Dolayısıyla bu kitabın en büyük zaafiyeti, halka yakın olmaması. Mine Kırıkkanat özelinden Cumhuriyet Gazetesi geneline doğru genel eleştiriler de zaten halka yakın olunmaması. Bu kitapta, “öyle bir depremin ardından fakir halk ve merkeze uzak ilçelerde yaşayanlar neler çekiyordur acaba?” sorularını kendi kendinize sık sık sorarsınız ancak yanıt bulamazsınız.

Kitapta, Taksim’de neler oluyordu? Mecidiyeköy’de neler yaşanıyordu? Boğaziçi ne alemdeydi soruları pek tabii yerini alıyor.

Kitabın Artıları

Müthiş tasvirlerle olayları tüm ayrıntılarına kadar gözlerinizde canlandırabileceksiniz. Özellikle, deprem sonrası ne olacak diye düşünüyorsanız; “bize yardıma gelmiş gibi görünen -dost ve müttefik- devletler bizi nasıl paylaşmaya çalışacak” sorusuna enfes bir cevap alabileceksiniz. Distopik anlatımı, George Orwell ile yarışır ancak kitabın çıkış tarihi göz önünde bulundurulursa, üçüncü köprü ve marmaray bu kitaptan nasibini almamış durumda.

Eh biraz da yukarıda dikkati çektiğimiz eleştirilerin iyi yanları da var; Neticede bahsi geçen mekanlar, mekansal olarak yazar tarafından kurgulanması tercih edilmiş ve bu mekanlar bize öğretilmeye çalışılmış. Bu konuda oldukça da başarılı bir kitap.

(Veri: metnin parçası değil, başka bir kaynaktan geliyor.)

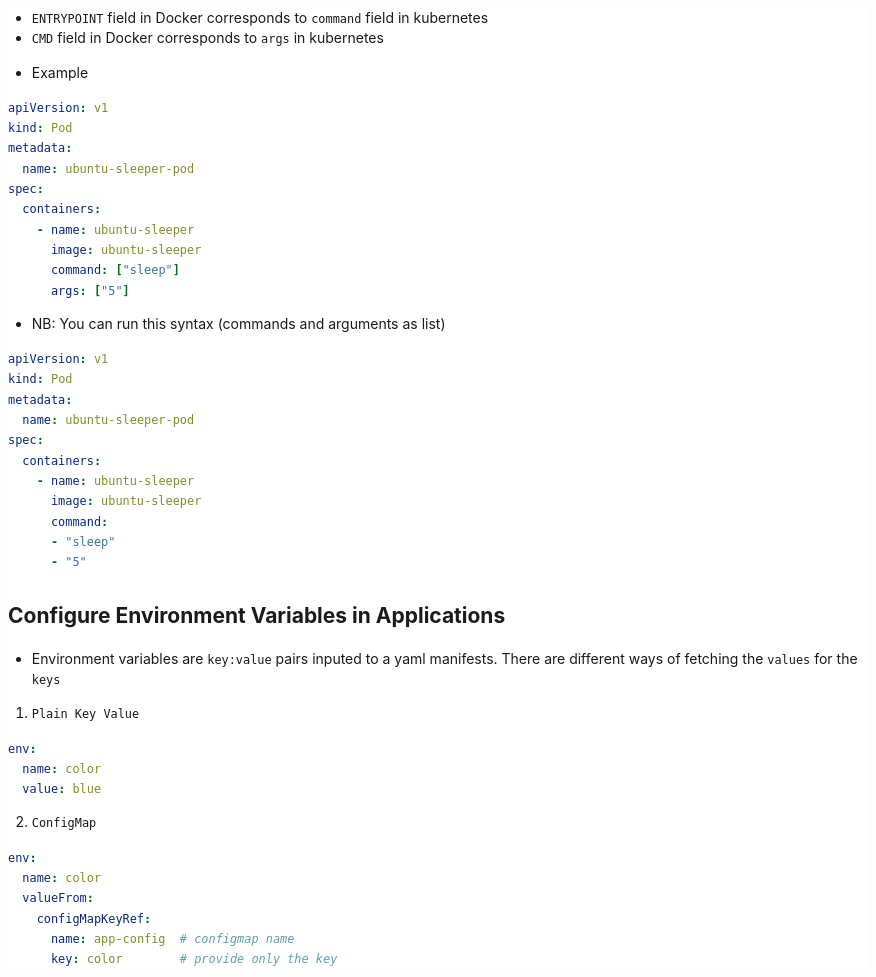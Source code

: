 * `ENTRYPOINT` field in Docker corresponds to `command` field in kubernetes
* `CMD` field in Docker corresponds to `args` in kubernetes 

- Example

```yaml
apiVersion: v1
kind: Pod
metadata:
  name: ubuntu-sleeper-pod
spec:
  containers:
    - name: ubuntu-sleeper
      image: ubuntu-sleeper
      command: ["sleep"]
      args: ["5"]

```

- NB: You can run this syntax (commands and arguments as list)

```yaml
apiVersion: v1
kind: Pod
metadata:
  name: ubuntu-sleeper-pod
spec:
  containers:
    - name: ubuntu-sleeper
      image: ubuntu-sleeper
      command:
      - "sleep"
      - "5"

```

## Configure Environment Variables in Applications

- Environment variables are `key:value` pairs inputed to a yaml manifests. There are different ways of fetching the `values` for the `keys`

1. `Plain Key Value`

```yaml
env:
  name: color
  value: blue
```

2. `ConfigMap`

```yaml
env:
  name: color
  valueFrom:
    configMapKeyRef:
      name: app-config  # configmap name
      key: color        # provide only the key

```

Olası İstanbul Depremi Ne Zaman?

Tabii kitap “ne zaman” sorusuna yanıt vermiyor. Ancak, rahmetli Ahmet Mete Işıkara’nın zamanında bas bas bağırdığı, “deprem değil insan öldürür” dediği ve getirdiği eleştirilerin, mutlaka önlem almalıyız dediği hususların hepsini “bakın Işıkara’yı dinlemezsek böyle olur” dercesine anlatan müthiş bir kitap.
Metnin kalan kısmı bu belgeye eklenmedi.